Tuesday, March 25, 2014

Onwards to the flashing - São Paulo

What, you thought I was talking about another kind of flashing? Nope, I'm talking headlights. Since I have been assigned to the VP-Motor Pool household position by BH a year ago, I am now able to share with you all what all the flashing is about on the roadways of São Paulo. Or not.

It turns out that this is the most ambiguous of all roadway rules here. Killing people in pedestrian walkways is not ambiguous. While it is against the law, you will never ever serve time. Ever. Drunk driving is similar. Against the law. Still going to get away with it.  Flashing headlights? Not against the law, and not clear what it's all about anyway.

Let's get on with it. Now, let's say you are at a 4-way stop and the guy to your right flashes his lights at you. Does that mean "you go first"? Or does that mean "get the heck out of my way, I am driving a BMW and you are not"? And the answer is: it depends. If the car is actually at a full stop, the light-flash probably does mean "I am doing the completely atypical for a Brazilian driver, and letting you go first." If the car to your right is rolling on through the stopsign, at say 30 mph, it means "get the f*** out of my way, you domestic car POS". Or something like that. My Portuguese translations are rough you know.

Now, if you are trying to merge into a lane, and you are flashed by the car behind you in the lane you wish to enter, what does that mean? "I will crush you like a bug if you try it"? Or "there's plenty of space, please come over"?  Again, it depends. If it is a motoboy flashing you, they mean "get the f*** out of my way or I will kick your side view mirror off". If it is a mellow Fiat driver, you're okay.  Do not attempt this maneuver into a city bus lane as you will be crushed like a pancake (literally it happened here a month ago). Lights flashing from them means "Die, tiny Japanese import!" 

On a highway, flashes are more obvious. The Audi coming up on your tail at 150000000 km over the speed limit is saying "You wish you were me, but you're not, so move the heck over!" There are no double meanings there. Oh, okay, if you let a truck in, he might flash his lights at you to say thanks, but frankly, that's not happening a lot.

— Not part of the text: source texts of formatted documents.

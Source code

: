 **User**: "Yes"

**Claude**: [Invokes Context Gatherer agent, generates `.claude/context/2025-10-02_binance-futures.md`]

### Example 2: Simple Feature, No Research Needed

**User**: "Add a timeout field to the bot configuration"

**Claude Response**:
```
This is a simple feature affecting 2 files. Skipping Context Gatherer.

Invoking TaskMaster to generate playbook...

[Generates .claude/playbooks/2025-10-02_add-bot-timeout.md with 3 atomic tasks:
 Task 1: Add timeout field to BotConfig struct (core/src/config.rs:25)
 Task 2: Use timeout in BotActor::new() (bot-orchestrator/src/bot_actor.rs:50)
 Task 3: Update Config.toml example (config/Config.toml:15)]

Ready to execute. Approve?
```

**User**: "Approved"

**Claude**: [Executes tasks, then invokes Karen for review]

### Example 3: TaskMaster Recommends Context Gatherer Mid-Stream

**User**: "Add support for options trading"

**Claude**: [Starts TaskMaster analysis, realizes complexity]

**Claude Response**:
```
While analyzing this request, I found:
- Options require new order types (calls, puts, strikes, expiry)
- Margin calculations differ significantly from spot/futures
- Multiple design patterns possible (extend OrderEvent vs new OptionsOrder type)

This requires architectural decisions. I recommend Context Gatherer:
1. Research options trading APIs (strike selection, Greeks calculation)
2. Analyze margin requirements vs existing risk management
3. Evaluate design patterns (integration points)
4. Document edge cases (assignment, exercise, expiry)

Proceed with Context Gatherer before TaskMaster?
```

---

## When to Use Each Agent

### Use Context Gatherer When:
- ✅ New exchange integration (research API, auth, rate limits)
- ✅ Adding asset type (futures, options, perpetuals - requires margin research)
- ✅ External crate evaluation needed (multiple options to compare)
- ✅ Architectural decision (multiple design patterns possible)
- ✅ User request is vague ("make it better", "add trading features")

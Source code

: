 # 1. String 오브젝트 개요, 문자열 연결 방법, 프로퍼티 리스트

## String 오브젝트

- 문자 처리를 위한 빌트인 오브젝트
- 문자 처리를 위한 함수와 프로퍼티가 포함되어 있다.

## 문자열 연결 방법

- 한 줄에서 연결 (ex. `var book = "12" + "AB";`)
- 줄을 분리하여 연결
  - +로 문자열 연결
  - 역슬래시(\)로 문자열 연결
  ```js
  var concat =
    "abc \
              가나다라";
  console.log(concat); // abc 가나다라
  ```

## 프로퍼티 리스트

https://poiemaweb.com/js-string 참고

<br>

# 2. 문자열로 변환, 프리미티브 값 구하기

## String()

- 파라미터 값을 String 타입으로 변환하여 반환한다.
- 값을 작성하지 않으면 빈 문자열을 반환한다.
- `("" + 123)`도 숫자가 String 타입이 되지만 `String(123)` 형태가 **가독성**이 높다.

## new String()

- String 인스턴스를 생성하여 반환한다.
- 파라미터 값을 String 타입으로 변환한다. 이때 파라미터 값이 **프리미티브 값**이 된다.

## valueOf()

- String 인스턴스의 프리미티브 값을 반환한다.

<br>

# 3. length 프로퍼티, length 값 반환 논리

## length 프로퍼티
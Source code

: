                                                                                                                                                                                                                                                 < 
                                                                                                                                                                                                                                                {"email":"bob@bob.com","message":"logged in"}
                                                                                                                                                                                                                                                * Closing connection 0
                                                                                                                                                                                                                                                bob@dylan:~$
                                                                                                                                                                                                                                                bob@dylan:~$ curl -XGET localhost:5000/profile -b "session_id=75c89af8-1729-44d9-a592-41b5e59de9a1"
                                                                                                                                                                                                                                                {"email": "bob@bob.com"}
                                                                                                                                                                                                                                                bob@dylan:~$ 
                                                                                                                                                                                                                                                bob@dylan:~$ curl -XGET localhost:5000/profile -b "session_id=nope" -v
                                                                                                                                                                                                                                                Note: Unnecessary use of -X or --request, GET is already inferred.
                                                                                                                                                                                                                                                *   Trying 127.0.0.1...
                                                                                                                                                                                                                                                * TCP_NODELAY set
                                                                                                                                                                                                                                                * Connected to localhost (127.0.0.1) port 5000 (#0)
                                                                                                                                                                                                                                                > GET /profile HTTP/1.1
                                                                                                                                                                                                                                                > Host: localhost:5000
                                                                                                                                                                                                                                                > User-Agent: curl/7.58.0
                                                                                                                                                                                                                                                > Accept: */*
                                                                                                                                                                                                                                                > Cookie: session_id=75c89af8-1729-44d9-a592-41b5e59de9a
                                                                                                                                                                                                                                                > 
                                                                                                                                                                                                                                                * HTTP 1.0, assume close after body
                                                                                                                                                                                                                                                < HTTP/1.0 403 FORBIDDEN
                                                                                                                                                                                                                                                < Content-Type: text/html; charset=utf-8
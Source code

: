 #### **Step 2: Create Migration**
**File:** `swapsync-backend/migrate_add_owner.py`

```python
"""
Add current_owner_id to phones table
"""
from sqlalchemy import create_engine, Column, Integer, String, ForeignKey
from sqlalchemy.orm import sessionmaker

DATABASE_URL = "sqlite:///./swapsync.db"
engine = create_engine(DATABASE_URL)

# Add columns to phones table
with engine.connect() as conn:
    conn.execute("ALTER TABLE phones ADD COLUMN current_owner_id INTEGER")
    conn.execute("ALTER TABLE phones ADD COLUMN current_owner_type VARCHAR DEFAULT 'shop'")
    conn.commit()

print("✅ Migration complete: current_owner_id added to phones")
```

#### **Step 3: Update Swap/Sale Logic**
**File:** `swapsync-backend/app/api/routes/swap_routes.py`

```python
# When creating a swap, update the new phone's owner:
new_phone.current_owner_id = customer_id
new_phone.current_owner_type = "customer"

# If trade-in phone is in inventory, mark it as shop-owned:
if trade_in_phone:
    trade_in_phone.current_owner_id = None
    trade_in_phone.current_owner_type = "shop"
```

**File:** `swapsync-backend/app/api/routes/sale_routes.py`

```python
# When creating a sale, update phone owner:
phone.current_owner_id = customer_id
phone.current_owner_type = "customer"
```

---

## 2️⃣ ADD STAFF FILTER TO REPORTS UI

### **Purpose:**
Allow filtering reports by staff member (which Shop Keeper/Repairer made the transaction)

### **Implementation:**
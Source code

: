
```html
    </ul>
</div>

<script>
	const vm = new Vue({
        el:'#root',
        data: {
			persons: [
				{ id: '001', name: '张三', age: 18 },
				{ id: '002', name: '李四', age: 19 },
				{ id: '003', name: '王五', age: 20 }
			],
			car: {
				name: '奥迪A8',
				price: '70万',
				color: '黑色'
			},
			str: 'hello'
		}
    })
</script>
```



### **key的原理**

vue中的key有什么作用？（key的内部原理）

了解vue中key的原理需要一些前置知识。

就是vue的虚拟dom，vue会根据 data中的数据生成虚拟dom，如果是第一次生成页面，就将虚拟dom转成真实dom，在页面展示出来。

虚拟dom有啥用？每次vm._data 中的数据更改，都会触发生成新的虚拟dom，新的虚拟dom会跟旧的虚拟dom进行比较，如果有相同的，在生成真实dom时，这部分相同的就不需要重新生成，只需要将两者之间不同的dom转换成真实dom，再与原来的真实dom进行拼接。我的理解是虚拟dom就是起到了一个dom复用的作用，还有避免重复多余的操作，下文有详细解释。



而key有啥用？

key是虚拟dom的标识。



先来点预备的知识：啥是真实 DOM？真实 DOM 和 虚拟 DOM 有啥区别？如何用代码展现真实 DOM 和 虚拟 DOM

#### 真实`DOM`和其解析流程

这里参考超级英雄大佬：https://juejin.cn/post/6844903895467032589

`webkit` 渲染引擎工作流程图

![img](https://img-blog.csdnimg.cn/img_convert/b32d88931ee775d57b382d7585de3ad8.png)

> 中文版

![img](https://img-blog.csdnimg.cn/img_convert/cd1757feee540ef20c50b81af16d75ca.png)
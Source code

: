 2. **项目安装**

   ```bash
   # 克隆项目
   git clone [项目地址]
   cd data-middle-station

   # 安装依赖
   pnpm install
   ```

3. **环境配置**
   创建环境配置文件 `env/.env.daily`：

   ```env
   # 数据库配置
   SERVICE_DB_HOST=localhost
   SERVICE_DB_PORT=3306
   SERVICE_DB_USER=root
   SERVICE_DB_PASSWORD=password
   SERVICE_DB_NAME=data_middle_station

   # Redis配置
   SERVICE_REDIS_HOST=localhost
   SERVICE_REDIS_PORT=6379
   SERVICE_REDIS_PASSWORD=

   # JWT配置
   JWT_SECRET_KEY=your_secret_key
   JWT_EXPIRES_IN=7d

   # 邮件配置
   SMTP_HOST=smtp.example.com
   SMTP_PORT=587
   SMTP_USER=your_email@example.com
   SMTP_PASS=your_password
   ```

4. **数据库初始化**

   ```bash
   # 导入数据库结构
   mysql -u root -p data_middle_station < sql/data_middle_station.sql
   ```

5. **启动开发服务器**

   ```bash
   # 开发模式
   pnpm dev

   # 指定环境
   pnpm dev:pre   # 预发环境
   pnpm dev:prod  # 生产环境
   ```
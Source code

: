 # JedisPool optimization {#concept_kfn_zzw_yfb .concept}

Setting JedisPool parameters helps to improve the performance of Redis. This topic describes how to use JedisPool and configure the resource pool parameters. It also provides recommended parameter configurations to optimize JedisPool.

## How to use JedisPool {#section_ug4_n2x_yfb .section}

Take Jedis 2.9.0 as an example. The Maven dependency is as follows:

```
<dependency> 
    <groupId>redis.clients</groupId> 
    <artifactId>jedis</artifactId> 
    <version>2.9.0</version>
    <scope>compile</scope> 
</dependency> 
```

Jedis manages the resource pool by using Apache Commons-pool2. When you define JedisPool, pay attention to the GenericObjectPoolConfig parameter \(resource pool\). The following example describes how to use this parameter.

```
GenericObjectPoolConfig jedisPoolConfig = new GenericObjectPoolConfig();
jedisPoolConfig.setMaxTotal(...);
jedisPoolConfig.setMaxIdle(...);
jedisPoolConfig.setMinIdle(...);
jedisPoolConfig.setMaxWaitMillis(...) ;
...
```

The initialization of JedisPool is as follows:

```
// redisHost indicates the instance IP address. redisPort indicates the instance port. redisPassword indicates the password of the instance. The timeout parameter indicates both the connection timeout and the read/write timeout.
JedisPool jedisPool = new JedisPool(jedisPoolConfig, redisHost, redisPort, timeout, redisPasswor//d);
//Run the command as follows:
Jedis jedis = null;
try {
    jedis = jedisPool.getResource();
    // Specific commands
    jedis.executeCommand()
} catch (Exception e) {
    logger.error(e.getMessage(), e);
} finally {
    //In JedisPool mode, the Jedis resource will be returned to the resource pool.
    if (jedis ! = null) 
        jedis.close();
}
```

Now if you are crossing a pedestrian crosswalk (as a soft flesh pedestrian), you really have to figure things out. The car flashing its lights at you is saying "please cross, I will not smush you" about 90% of the time. The other 10% of the time it means "run, you little two-foot cause I'm a comin'-on."  I have fear. They smell fear. The 10% usually comes for me.  One of my sons has a new strategy which is when cars stop he runs across the street waving his arms and screaming "AAAAAAGGHHH!" which usually makes the drivers laugh. When he gets to the other side, he stops, turns around and gives the driver a thumbs up. He usually gets one back, or a light-flash which means "you're welcome."

Basically what we have here is total ambiguity. No different from any other country, methinks. But here, you can die if you don't figure it out. As I was looking this up on wikipedia, THE source for useless information, I found this line, which I love: "Headlight flashing as an effective mode of driver communication has been questioned and researchers have found the ability of drivers to communicate with one another is about the same as the communication abilities among insects." (source here).

If you speak insect, carry on. As you may have guessed, both of my kids do.


  1. What is it with Americans and their obsession with "rolling stops"? No one else cares. Even in the UK, where the driving exam is annoyingly methodical, no one gets hooked up if you completely stop or not. Oh, and 4-way stops don't exist in Brazil (just like roundabouts don't exist in the US) so your example is invalid. :-)

    Seriously now, I'm not condoning bad driving but, like you said, flashing lights are imprecise in any country. Maybe drivers should have a keyboard attached to the steering wheel so they can type messages that would be displayed on a (non-flashing) light panel mounted on top of the car. Yeah, that would make things safer. OK, maybe I wasn't being serious...

    1. :) Yes, I hear texting and driving is always a good plan.